Where are you going to use your Telescope? A question often asked is, 'can I use it indoors looking out of my bedroom/conservatory, etc?'.  The simple answer to that is NO.  There will be reflections from the glass and air currents which will badly distort and diminish the views.  So you either use it outdoors in your back garden or travel somewhere.   Which brings us to the issue of


Portability - and a frequent comment, even from non-beginners when the scope first arrives is 'I didn't realise how big/heavy it would be'.  


Even if you do most of your observing from your back garden the weight and size of a scope can be an issue, especially if you have to negotiate steps or any sort of slope.  And there are times when you may want to take your scope elsewhere - to a local astronomy society Star Party for instance.  There is also the not so small matter of setting it up every time you want to use it, especially if you are old or suffer some kind of infirmity which can make it difficult to carry heavy, bulky loads.  Once you get up to the 8ins size and beyond most scopes can be quite heavy and bulky.


In this repect Refractors and Reflectors are far longer and bulkier than Catadioptrics of the same aperture.  Which is one reason why the latter have become so popular.  Fortunately most small to medium size scopes up to about 6 ins of the type we are considering are usually reasonably manageable.  And if you can store the mount without having to completely dismantle it then you don't have to go through the business of setting it up and making sure it is level every time you use it.


Mount: A good mount is very important.  It must be stable enough not to tremble at the slightest breeze - which is where buying from a reputable supplier rather than a department store is highly recommended - see Suppliers. 
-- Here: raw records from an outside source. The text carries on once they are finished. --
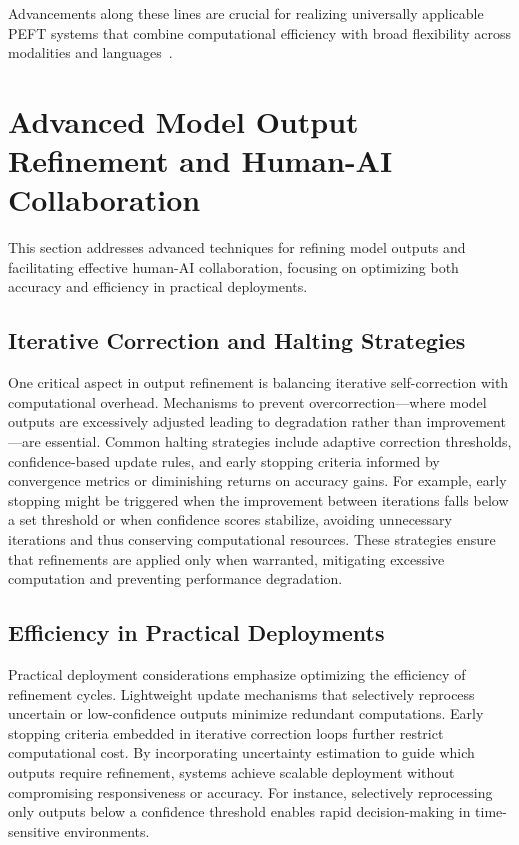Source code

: \documentclass[sigconf]{acmart}
\begin{document}
Advancements along these lines are crucial for realizing universally applicable PEFT systems that combine computational efficiency with broad flexibility across modalities and languages~\cite{ref48}.

\section{Advanced Model Output Refinement and Human-AI Collaboration}

This section addresses advanced techniques for refining model outputs and facilitating effective human-AI collaboration, focusing on optimizing both accuracy and efficiency in practical deployments.

\subsection{Iterative Correction and Halting Strategies}
One critical aspect in output refinement is balancing iterative self-correction with computational overhead. Mechanisms to prevent overcorrection—where model outputs are excessively adjusted leading to degradation rather than improvement—are essential. Common halting strategies include adaptive correction thresholds, confidence-based update rules, and early stopping criteria informed by convergence metrics or diminishing returns on accuracy gains. For example, early stopping might be triggered when the improvement between iterations falls below a set threshold or when confidence scores stabilize, avoiding unnecessary iterations and thus conserving computational resources. These strategies ensure that refinements are applied only when warranted, mitigating excessive computation and preventing performance degradation.

\subsection{Efficiency in Practical Deployments}
Practical deployment considerations emphasize optimizing the efficiency of refinement cycles. Lightweight update mechanisms that selectively reprocess uncertain or low-confidence outputs minimize redundant computations. Early stopping criteria embedded in iterative correction loops further restrict computational cost. By incorporating uncertainty estimation to guide which outputs require refinement, systems achieve scalable deployment without compromising responsiveness or accuracy. For instance, selectively reprocessing only outputs below a confidence threshold enables rapid decision-making in time-sensitive environments.
\end{document}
Basically there are 2 types of Mount, the Alt-Az ones which you move in two directions, up and down and side to side, and the Equatorials which you align with the sky according to your latitude so that you only have to move it in one direction.  


But Equatorial mounts are not as easy to use as the Alt-Az mounts.   However they do have the advantage that once you have found your object you can track it by just turning one knob.  And if you have a motor attached that will do it for you.  


Of course if you have a GOTO telescope it doesn't really matter which type of mount you have unless you are seriously into AstroPhotography, as the computer will take care of all of the tracking once you have done the initial alignment.  But for serious astrophotography the Equatorial mounts are much preferred - the motors only have to move in one direction not two and will give much better tracking.


Viewing position: This concerns Newtonian types of telescope in particular.  Moving the scope around to a different part of the sky can mean that you end up with an eyepiece in an impossibly difficult position for viewing. The solution is to loosen the clamps holding the tube and rotate it so that the eyepiece is in a better position.  Not a very nice thing to have to do in the dark on a cold night as I discovered when I nearly dropped my tube - it had ice forming on it!  Some specialist makers have special tube rings which allow for easy rotation and it should surely be a standard feature for all of these scopes!  By contrast, Refractors and Catadioptrics usually have a diagonal which you can easily rotate to a convenient viewing position.  And the compactness of Catadioptrics also score highly in regard to..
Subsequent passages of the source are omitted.